An Esports dojo in Vermont is looking to create a gaming community in Vermont. The arcade held an open house on Saturday, where kids from 6th through 12th grade entered the dojo arena to immerse themselves in the world of video games. Jacob Starai, a freshman from Essex High School, said, “It’s really fun. You can meet a bunch of new people and stuff and play games that you generally don’t play a lot.”
The dojo aims to provide an avenue for players to hone their skills and become part of a community. With a growing number of colleges adopting esports programs like Champlain College, esports scholarships are becoming more common. Jaden Gilmond, event coordinator from Champlain College Esports, said, “It’s a way I can express myself, and it can help those with aspirations to play in college.”

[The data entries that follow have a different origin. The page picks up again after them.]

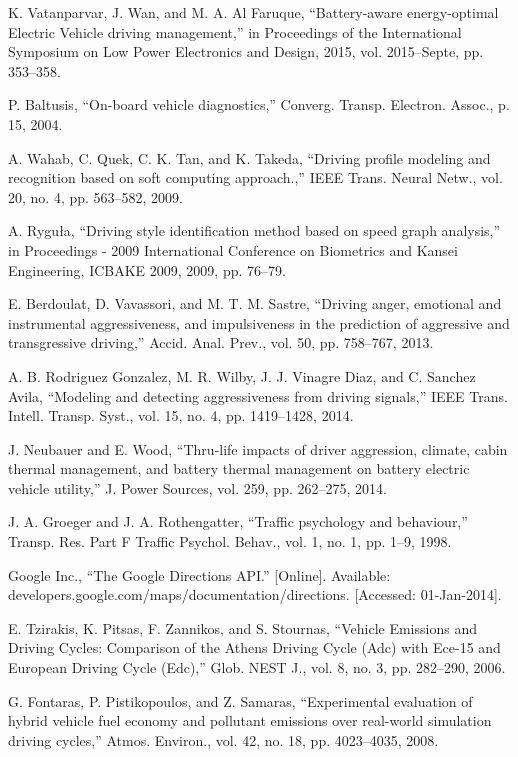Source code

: K. Vatanparvar, J. Wan, and M. A. Al Faruque, ``Battery-aware energy-optimal Electric Vehicle driving management,'' in Proceedings of the International Symposium on Low Power Electronics and Design, 2015, vol. 2015–Septe, pp. 353–358.

P. Baltusis, ``On-board vehicle diagnostics,'' Converg. Transp. Electron. Assoc., p. 15, 2004.

A. Wahab, C. Quek, C. K. Tan, and K. Takeda, ``Driving profile modeling and recognition based on soft computing approach.,'' IEEE Trans. Neural Netw., vol. 20, no. 4, pp. 563–582, 2009.

A. Ryguła, ``Driving style identification method based on speed graph analysis,'' in Proceedings - 2009 International Conference on Biometrics and Kansei Engineering, ICBAKE 2009, 2009, pp. 76–79.

E. Berdoulat, D. Vavassori, and M. T. M. Sastre, ``Driving anger, emotional and instrumental aggressiveness, and impulsiveness in the prediction of aggressive and transgressive driving,'' Accid. Anal. Prev., vol. 50, pp. 758–767, 2013.

A. B. Rodriguez Gonzalez, M. R. Wilby, J. J. Vinagre Diaz, and C. Sanchez Avila, ``Modeling and detecting aggressiveness from driving signals,'' IEEE Trans. Intell. Transp. Syst., vol. 15, no. 4, pp. 1419–1428, 2014.

J. Neubauer and E. Wood, ``Thru-life impacts of driver aggression, climate, cabin thermal management, and battery thermal management on battery electric vehicle utility,'' J. Power Sources, vol. 259, pp. 262–275, 2014.

J. A. Groeger and J. A. Rothengatter, ``Traffic psychology and behaviour,'' Transp. Res. Part F Traffic Psychol. Behav., vol. 1, no. 1, pp. 1–9, 1998.

Google Inc., ``The Google Directions API.'' [Online]. Available: developers.google.com/maps/documentation/directions. [Accessed: 01-Jan-2014].

E. Tzirakis, K. Pitsas, F. Zannikos, and S. Stournas, ``Vehicle Emissions and Driving Cycles: Comparison of the Athens Driving Cycle (Adc) with Ece-15 and European Driving Cycle (Edc),'' Glob. NEST J., vol. 8, no. 3, pp. 282–290, 2006.

G. Fontaras, P. Pistikopoulos, and Z. Samaras, ``Experimental evaluation of hybrid vehicle fuel economy and pollutant emissions over real-world simulation driving cycles,'' Atmos. Environ., vol. 42, no. 18, pp. 4023–4035, 2008.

The dojo’s owner, Grant Patterson, sees gaming as a crucial piece in children’s development, stating that the purpose is to bring kids together to build a community built around self-improvement. The owner believes that real-life skills are being built through these fictional fighting games. “When you play fighting games, you learn from loss, you learn from failure. So, there is a mindset that makes you resilient to setbacks and focused on learning to achieve success.”
The W-N-F-C Esports Dojo is open to players of all skill levels, from state champions to newbies. The dojo is planning to go to major events nationwide in the future. Patterson is hoping the space evolves into a community where kids feel nurtured, respected, and valued.